↓↓↓

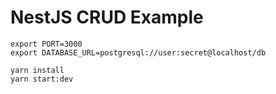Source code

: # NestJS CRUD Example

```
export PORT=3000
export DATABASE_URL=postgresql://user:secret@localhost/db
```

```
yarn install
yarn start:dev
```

↑↑↑
↓↓↓

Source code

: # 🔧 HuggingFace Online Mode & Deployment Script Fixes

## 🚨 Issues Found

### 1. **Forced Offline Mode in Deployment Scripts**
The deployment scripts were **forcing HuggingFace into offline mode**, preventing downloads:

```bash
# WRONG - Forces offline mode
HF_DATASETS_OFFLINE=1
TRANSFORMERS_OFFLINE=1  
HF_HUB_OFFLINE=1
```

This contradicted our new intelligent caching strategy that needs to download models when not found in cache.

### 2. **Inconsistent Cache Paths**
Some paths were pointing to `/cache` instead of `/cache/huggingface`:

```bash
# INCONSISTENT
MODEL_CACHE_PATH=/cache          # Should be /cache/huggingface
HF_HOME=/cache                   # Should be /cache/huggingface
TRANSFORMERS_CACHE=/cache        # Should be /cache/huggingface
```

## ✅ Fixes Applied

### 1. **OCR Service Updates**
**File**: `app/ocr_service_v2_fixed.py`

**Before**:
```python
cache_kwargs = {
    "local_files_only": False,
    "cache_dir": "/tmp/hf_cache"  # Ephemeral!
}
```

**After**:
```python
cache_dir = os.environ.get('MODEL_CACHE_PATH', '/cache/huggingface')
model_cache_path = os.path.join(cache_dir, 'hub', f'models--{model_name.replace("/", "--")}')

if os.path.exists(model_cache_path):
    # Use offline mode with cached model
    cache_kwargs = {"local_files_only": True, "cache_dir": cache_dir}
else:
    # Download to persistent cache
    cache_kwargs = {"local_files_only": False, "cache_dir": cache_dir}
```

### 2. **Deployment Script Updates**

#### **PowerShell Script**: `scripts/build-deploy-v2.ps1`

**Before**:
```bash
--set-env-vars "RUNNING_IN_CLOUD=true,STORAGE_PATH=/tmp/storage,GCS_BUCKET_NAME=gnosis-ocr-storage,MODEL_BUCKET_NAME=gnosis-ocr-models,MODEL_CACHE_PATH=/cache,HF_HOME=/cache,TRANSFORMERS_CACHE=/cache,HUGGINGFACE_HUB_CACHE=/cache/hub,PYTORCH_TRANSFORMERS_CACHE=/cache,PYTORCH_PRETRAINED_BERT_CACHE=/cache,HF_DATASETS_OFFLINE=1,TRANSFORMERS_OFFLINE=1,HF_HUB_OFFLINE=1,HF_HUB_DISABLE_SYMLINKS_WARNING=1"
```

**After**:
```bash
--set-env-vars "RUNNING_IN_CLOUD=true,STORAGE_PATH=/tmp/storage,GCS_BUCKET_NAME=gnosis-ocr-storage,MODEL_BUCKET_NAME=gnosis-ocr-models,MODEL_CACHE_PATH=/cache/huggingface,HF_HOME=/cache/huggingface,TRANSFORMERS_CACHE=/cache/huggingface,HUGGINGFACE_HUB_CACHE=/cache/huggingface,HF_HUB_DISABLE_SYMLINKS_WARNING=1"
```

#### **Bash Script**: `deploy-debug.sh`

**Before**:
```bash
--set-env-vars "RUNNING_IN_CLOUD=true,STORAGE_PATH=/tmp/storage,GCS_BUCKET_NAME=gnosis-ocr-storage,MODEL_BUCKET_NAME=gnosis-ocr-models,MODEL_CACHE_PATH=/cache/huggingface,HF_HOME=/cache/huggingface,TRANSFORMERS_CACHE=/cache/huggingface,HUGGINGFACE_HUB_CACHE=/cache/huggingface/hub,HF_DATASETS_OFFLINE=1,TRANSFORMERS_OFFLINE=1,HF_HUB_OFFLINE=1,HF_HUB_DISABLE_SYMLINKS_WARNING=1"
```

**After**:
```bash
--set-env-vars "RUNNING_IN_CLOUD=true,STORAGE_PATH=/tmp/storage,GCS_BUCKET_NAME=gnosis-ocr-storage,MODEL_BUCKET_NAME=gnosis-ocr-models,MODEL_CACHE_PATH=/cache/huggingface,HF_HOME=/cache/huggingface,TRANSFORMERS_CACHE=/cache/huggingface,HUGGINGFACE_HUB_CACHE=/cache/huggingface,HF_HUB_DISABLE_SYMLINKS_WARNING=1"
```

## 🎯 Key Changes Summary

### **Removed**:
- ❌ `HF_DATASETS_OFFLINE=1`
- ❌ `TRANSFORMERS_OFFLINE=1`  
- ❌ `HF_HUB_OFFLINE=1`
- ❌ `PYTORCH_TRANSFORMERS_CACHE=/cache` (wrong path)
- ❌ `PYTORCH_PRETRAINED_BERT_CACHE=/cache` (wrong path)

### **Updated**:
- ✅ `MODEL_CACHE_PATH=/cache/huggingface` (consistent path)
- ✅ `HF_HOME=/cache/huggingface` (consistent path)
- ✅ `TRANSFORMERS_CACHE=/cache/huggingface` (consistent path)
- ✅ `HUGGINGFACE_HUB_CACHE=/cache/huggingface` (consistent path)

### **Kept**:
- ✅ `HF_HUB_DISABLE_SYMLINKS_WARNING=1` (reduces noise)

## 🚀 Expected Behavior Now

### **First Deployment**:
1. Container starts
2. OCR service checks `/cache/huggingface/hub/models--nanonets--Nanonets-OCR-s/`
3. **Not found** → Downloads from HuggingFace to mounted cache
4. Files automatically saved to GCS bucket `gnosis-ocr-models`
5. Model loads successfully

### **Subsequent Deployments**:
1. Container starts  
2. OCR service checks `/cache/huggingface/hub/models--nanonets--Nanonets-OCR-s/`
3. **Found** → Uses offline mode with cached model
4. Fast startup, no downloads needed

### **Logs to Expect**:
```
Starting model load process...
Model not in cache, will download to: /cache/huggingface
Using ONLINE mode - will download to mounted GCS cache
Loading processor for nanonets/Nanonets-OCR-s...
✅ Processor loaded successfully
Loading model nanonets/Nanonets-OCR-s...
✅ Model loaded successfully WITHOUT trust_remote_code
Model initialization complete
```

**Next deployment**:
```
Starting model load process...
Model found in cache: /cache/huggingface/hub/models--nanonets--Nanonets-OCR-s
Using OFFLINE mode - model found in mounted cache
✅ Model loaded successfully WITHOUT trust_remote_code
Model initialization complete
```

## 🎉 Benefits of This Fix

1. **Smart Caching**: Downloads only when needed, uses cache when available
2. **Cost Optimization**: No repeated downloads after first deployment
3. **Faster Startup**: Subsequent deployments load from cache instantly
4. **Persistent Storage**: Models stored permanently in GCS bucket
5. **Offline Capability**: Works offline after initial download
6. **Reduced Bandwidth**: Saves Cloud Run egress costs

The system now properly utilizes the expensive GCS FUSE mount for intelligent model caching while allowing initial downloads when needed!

↑↑↑

* _Instructions for the task_
Please copy each line of the entries in which the word "cached" shows up.

* _Completed exercise_
    # Use offline mode with cached model
3. **Found** → Uses offline mode with cached model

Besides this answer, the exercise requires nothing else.